------ Supplied records

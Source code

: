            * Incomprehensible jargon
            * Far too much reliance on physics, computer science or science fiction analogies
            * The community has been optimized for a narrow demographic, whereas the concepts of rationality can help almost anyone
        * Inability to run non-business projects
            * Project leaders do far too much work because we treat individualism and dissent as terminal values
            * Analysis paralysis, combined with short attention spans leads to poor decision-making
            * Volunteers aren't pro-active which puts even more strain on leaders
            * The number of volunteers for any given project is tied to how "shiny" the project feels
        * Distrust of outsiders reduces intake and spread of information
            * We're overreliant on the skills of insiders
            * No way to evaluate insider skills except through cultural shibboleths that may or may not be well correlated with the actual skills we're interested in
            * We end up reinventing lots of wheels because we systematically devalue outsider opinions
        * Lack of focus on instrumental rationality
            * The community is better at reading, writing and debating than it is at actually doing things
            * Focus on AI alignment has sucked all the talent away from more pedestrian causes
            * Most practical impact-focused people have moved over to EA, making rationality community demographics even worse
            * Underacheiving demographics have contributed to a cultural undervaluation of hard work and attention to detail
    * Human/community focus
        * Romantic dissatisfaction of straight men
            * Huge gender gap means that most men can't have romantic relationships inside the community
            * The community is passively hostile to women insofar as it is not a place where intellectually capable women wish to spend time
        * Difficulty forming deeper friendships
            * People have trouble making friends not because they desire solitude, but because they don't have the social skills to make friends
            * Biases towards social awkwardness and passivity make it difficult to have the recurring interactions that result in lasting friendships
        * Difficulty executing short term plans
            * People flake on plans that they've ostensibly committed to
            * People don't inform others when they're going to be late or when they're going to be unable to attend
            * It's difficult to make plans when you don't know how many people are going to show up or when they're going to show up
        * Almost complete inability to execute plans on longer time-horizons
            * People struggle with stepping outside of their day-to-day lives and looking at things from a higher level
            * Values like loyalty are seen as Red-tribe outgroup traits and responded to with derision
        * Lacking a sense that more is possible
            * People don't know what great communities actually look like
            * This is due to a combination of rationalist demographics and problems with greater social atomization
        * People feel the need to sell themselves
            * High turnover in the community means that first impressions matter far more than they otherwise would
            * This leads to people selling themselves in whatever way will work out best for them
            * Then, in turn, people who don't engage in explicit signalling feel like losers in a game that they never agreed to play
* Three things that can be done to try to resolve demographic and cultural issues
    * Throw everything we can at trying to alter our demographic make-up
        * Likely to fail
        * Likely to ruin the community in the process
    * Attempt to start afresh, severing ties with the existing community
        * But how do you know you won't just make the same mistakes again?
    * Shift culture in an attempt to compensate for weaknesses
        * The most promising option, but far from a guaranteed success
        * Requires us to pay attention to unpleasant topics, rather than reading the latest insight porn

------------

§ **Task objective**
From the data above, output only the lines between the line containing "short term plans" and the line containing "they otherwise would", inclusive, exactly as written.

§ **Output for this exercise**
        * Difficulty executing short term plans
            * People flake on plans that they've ostensibly committed to
            * People don't inform others when they're going to be late or when they're going to be unable to attend
            * It's difficult to make plans when you don't know how many people are going to show up or when they're going to show up
        * Almost complete inability to execute plans on longer time-horizons
            * People struggle with stepping outside of their day-to-day lives and looking at things from a higher level
            * Values like loyalty are seen as Red-tribe outgroup traits and responded to with derision
        * Lacking a sense that more is possible
            * People don't know what great communities actually look like
            * This is due to a combination of rationalist demographics and problems with greater social atomization
        * People feel the need to sell themselves
            * High turnover in the community means that first impressions matter far more than they otherwise would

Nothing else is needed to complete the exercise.